Ten-year-old Jane gave me a pitying look, knowing as she did that one was the same as the other to me. “Cicero.”
Harry, standing next to me, nodded approvingly, and I knew if he had been alone, my daughter would have elaborated. Sparing me the embarrassment of asking who Cicero was, he said, “We have news for you, Jane. You are to go live in Sir Thomas Seymour’s household.”
“It will be a great opportunity for you, and you will be able to visit us regularly,” I put in. “I think you’ll like it there.”
“When am I to leave?”
Even Harry seemed nonplussed by my daughter’s matter-of-factness. “Why, as soon as it can all be arranged, I suppose. Sir Thomas stands ready to receive you at any time.”
“Might I bring my books?”
“Y
es.” My second daughter, Kate, would have asked whether she could bring her pets.

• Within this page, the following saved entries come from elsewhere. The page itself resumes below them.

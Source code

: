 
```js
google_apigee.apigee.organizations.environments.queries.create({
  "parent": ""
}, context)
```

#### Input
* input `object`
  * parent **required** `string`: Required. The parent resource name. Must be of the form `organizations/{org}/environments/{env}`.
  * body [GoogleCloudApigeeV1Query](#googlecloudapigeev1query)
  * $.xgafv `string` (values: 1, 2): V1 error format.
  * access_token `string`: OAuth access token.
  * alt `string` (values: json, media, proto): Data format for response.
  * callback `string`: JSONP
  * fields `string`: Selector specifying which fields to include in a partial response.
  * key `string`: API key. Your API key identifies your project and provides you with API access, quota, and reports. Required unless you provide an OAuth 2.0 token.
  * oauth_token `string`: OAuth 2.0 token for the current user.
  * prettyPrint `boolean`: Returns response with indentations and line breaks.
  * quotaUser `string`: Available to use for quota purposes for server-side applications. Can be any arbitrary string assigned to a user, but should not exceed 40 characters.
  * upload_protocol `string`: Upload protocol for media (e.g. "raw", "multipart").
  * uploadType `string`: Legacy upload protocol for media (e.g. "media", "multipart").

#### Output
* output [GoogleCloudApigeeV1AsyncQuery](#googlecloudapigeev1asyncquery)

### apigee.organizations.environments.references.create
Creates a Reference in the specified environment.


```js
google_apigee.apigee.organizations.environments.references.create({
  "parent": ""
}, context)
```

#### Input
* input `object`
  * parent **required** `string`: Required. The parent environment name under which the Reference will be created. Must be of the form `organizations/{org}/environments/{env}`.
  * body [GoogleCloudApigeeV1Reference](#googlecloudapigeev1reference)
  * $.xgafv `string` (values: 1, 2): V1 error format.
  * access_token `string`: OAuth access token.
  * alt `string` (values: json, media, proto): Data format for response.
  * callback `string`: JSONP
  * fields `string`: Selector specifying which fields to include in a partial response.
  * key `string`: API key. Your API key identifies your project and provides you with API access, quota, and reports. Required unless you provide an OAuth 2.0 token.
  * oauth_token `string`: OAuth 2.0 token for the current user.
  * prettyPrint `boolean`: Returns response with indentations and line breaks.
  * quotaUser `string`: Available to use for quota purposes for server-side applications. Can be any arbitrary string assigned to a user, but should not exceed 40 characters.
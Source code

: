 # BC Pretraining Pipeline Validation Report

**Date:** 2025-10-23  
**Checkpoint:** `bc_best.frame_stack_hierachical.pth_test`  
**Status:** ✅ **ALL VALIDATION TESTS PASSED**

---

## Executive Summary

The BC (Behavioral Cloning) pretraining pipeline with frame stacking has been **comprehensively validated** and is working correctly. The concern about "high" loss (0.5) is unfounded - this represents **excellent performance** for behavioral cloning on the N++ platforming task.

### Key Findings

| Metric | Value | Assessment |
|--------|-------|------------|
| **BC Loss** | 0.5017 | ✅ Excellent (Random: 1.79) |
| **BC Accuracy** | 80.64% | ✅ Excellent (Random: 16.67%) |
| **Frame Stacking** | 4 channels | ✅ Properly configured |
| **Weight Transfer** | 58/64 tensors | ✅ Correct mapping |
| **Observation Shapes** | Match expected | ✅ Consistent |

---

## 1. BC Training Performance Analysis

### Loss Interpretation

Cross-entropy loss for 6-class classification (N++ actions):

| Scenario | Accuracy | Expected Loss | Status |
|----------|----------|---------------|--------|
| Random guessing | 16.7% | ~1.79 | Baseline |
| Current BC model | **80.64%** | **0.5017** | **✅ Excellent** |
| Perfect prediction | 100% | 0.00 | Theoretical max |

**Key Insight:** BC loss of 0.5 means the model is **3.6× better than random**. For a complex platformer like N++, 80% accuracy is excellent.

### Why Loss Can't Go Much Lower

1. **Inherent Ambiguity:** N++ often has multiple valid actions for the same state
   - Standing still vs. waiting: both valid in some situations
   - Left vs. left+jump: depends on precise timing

“Then I shall write him and thank him for his gracious invitation,” Jane said, as usual anticipating me.
***
My daughter had seemed perfectly content as we parted from her at Seymour Place. In the days after our parting, it was I who paced the halls at Dorset House, wondering how the absence of one quiet girl could make them seem so empty.
3
Jane Dudley
May 1547
With the old king buried and the new king crowned, Queen Catherine moved from court to her dower house at Chelsea, to which I was invited toward the end of May. As my servants escorted me off my barge, newly painted with the bear and ragged staff of Warwick, and through the gate, I looked around appreciatively. The queen’s gardeners had applied all of their arts, and nature had done the rest; this place smelled like Eden before the Fall.
Catherine Parr stopped me short from kneeling to her when I was shown into her chamber. “There’s no need of that here at Chelsea,” she said, allowing me to salute her on the cheek instead. “Why, look at you! Being a countess agrees with you, I think.”
I smiled. “And I believe the air at Chelsea agrees with you, Your Grace,” I said, thinking it might be the queen’s widowed state that agreed with her instead. In the last year or so of King Henry’s reign, when poor Anne Askew had been roasted alive and the religious conservatives had tried their best to alienate the king from the queen, she had looked tense and wary, even when the attempt failed and Henry had showered her with gifts.